Abstract New calculation approach based on modal synthesis method is proposed for evaluation of structural and dry-friction damping effect on self-excited vibrations due to aero-elastic instability in the bladed turbine wheels. The aerodynamic excitation arises from the spatially periodical flow of steam through the stator blade cascade. The self-excited aero-elastic forces of blades are described by Van der Pol model. The proposed method as reduced order method (ROM) simplified approach is computationally efficient solution allowing to estimate effect of many important blade cascade parameters of such a complex non-linear mechanical system. The paper is aimed at the narrow frequency range of nozzle excitation and on the case when a slip motion is prevailing in the contacts. The method is applied herein to an industrial turbine wheel design with 66 blades.
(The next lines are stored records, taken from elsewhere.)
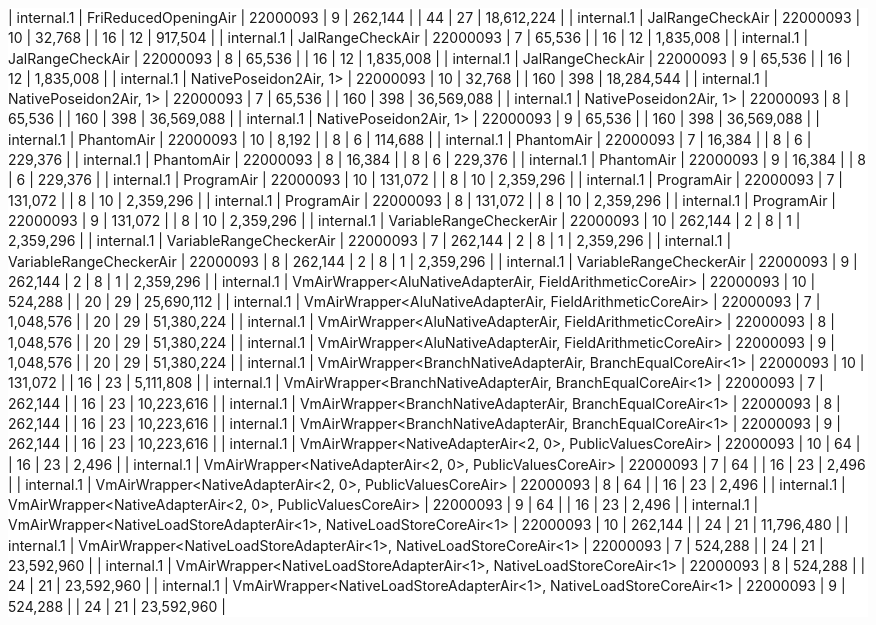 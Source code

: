 | internal.1 | FriReducedOpeningAir | 22000093 | 9 | 262,144 |  | 44 | 27 | 18,612,224 | 
| internal.1 | JalRangeCheckAir | 22000093 | 10 | 32,768 |  | 16 | 12 | 917,504 | 
| internal.1 | JalRangeCheckAir | 22000093 | 7 | 65,536 |  | 16 | 12 | 1,835,008 | 
| internal.1 | JalRangeCheckAir | 22000093 | 8 | 65,536 |  | 16 | 12 | 1,835,008 | 
| internal.1 | JalRangeCheckAir | 22000093 | 9 | 65,536 |  | 16 | 12 | 1,835,008 | 
| internal.1 | NativePoseidon2Air<BabyBearParameters>, 1> | 22000093 | 10 | 32,768 |  | 160 | 398 | 18,284,544 | 
| internal.1 | NativePoseidon2Air<BabyBearParameters>, 1> | 22000093 | 7 | 65,536 |  | 160 | 398 | 36,569,088 | 
| internal.1 | NativePoseidon2Air<BabyBearParameters>, 1> | 22000093 | 8 | 65,536 |  | 160 | 398 | 36,569,088 | 
| internal.1 | NativePoseidon2Air<BabyBearParameters>, 1> | 22000093 | 9 | 65,536 |  | 160 | 398 | 36,569,088 | 
| internal.1 | PhantomAir | 22000093 | 10 | 8,192 |  | 8 | 6 | 114,688 | 
| internal.1 | PhantomAir | 22000093 | 7 | 16,384 |  | 8 | 6 | 229,376 | 
| internal.1 | PhantomAir | 22000093 | 8 | 16,384 |  | 8 | 6 | 229,376 | 
| internal.1 | PhantomAir | 22000093 | 9 | 16,384 |  | 8 | 6 | 229,376 | 
| internal.1 | ProgramAir | 22000093 | 10 | 131,072 |  | 8 | 10 | 2,359,296 | 
| internal.1 | ProgramAir | 22000093 | 7 | 131,072 |  | 8 | 10 | 2,359,296 | 
| internal.1 | ProgramAir | 22000093 | 8 | 131,072 |  | 8 | 10 | 2,359,296 | 
| internal.1 | ProgramAir | 22000093 | 9 | 131,072 |  | 8 | 10 | 2,359,296 | 
| internal.1 | VariableRangeCheckerAir | 22000093 | 10 | 262,144 | 2 | 8 | 1 | 2,359,296 | 
| internal.1 | VariableRangeCheckerAir | 22000093 | 7 | 262,144 | 2 | 8 | 1 | 2,359,296 | 
| internal.1 | VariableRangeCheckerAir | 22000093 | 8 | 262,144 | 2 | 8 | 1 | 2,359,296 | 
| internal.1 | VariableRangeCheckerAir | 22000093 | 9 | 262,144 | 2 | 8 | 1 | 2,359,296 | 
| internal.1 | VmAirWrapper<AluNativeAdapterAir, FieldArithmeticCoreAir> | 22000093 | 10 | 524,288 |  | 20 | 29 | 25,690,112 | 
| internal.1 | VmAirWrapper<AluNativeAdapterAir, FieldArithmeticCoreAir> | 22000093 | 7 | 1,048,576 |  | 20 | 29 | 51,380,224 | 
| internal.1 | VmAirWrapper<AluNativeAdapterAir, FieldArithmeticCoreAir> | 22000093 | 8 | 1,048,576 |  | 20 | 29 | 51,380,224 | 
| internal.1 | VmAirWrapper<AluNativeAdapterAir, FieldArithmeticCoreAir> | 22000093 | 9 | 1,048,576 |  | 20 | 29 | 51,380,224 | 
| internal.1 | VmAirWrapper<BranchNativeAdapterAir, BranchEqualCoreAir<1> | 22000093 | 10 | 131,072 |  | 16 | 23 | 5,111,808 | 
| internal.1 | VmAirWrapper<BranchNativeAdapterAir, BranchEqualCoreAir<1> | 22000093 | 7 | 262,144 |  | 16 | 23 | 10,223,616 | 
| internal.1 | VmAirWrapper<BranchNativeAdapterAir, BranchEqualCoreAir<1> | 22000093 | 8 | 262,144 |  | 16 | 23 | 10,223,616 | 
| internal.1 | VmAirWrapper<BranchNativeAdapterAir, BranchEqualCoreAir<1> | 22000093 | 9 | 262,144 |  | 16 | 23 | 10,223,616 | 
| internal.1 | VmAirWrapper<NativeAdapterAir<2, 0>, PublicValuesCoreAir> | 22000093 | 10 | 64 |  | 16 | 23 | 2,496 | 
| internal.1 | VmAirWrapper<NativeAdapterAir<2, 0>, PublicValuesCoreAir> | 22000093 | 7 | 64 |  | 16 | 23 | 2,496 | 
| internal.1 | VmAirWrapper<NativeAdapterAir<2, 0>, PublicValuesCoreAir> | 22000093 | 8 | 64 |  | 16 | 23 | 2,496 | 
| internal.1 | VmAirWrapper<NativeAdapterAir<2, 0>, PublicValuesCoreAir> | 22000093 | 9 | 64 |  | 16 | 23 | 2,496 | 
| internal.1 | VmAirWrapper<NativeLoadStoreAdapterAir<1>, NativeLoadStoreCoreAir<1> | 22000093 | 10 | 262,144 |  | 24 | 21 | 11,796,480 | 
| internal.1 | VmAirWrapper<NativeLoadStoreAdapterAir<1>, NativeLoadStoreCoreAir<1> | 22000093 | 7 | 524,288 |  | 24 | 21 | 23,592,960 | 
| internal.1 | VmAirWrapper<NativeLoadStoreAdapterAir<1>, NativeLoadStoreCoreAir<1> | 22000093 | 8 | 524,288 |  | 24 | 21 | 23,592,960 | 
| internal.1 | VmAirWrapper<NativeLoadStoreAdapterAir<1>, NativeLoadStoreCoreAir<1> | 22000093 | 9 | 524,288 |  | 24 | 21 | 23,592,960 |  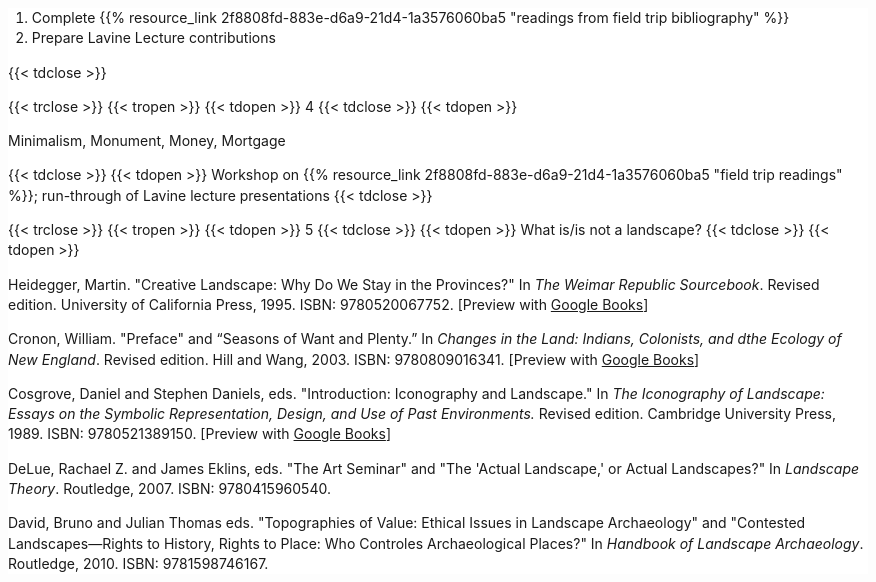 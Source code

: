 
1.  Complete {{% resource_link 2f8808fd-883e-d6a9-21d4-1a3576060ba5 "readings from field trip bibliography" %}}
2.  Prepare Lavine Lecture contributions


{{< tdclose >}}

{{< trclose >}}
{{< tropen >}}
{{< tdopen >}}
4
{{< tdclose >}}
{{< tdopen >}}


Minimalism, Monument, Money, Mortgage


{{< tdclose >}}
{{< tdopen >}}
Workshop on {{% resource_link 2f8808fd-883e-d6a9-21d4-1a3576060ba5 "field trip readings" %}}; run-through of Lavine lecture presentations
{{< tdclose >}}

{{< trclose >}}
{{< tropen >}}
{{< tdopen >}}
5
{{< tdclose >}}
{{< tdopen >}}
What is/is not a landscape?
{{< tdclose >}}
{{< tdopen >}}


Heidegger, Martin. "Creative Landscape: Why Do We Stay in the Provinces?" In _The Weimar Republic Sourcebook_. Revised edition. University of California Press, 1995. ISBN: 9780520067752. \[Preview with [Google Books](https://books.google.com/books?id=J4A1gt4-VCsC&lpg=PP1&dq=the%20weimar%20republic%20sourcebook&pg=PA426#v=onepage&q&f=false)\]

Cronon, William. "Preface" and “Seasons of Want and Plenty.” In _Changes in the Land: Indians, Colonists, and dthe Ecology of New England_. Revised edition. Hill and Wang, 2003. ISBN: 9780809016341. \[Preview with [Google Books](https://books.google.com/books?id=tcy8xSz5AxIC&lpg=PP1&dq=changes%20in%20the%20land&pg=PR15#v=onepage&q&f=false)\]

Cosgrove, Daniel and Stephen Daniels, eds. "Introduction: Iconography and Landscape." In _The Iconography of Landscape: Essays on the Symbolic Representation, Design, and Use of Past Environments._ Revised edition. Cambridge University Press, 1989. ISBN: 9780521389150. \[Preview with [Google Books](https://books.google.com/books?id=iUKrP2dXqDoC&lpg=PP1&dq=the%20iconography%20of%20landscape&pg=PA1#v=onepage&q&f=false)\]

DeLue, Rachael Z. and James Eklins, eds. "The Art Seminar" and "The 'Actual Landscape,' or Actual Landscapes?" In _Landscape Theory_. Routledge, 2007. ISBN: 9780415960540.

David, Bruno and Julian Thomas eds. "Topographies of Value: Ethical Issues in Landscape Archaeology" and "Contested Landscapes—Rights to History, Rights to Place: Who Controles Archaeological Places?" In _Handbook of Landscape Archaeology_. Routledge, 2010. ISBN: 9781598746167.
For evaluation of damping effect, the tie-boss and shroud couplings are applied. Therefore, neighboring blades are interconnected by rigid arms that are on one side fixed to one blade and are in friction contact on their free side with the other blade. Static normal contact forces are prescribed in contact point pairs at the initial state. Due to relative normal motions in contacts, the prescribed contact forces vary in time. Friction forces in contacts are driven by the modified Coulomb friction law. The effect of the angles of inter-blade contact surfaces on the wheel dynamics and on level of friction damping is discussed.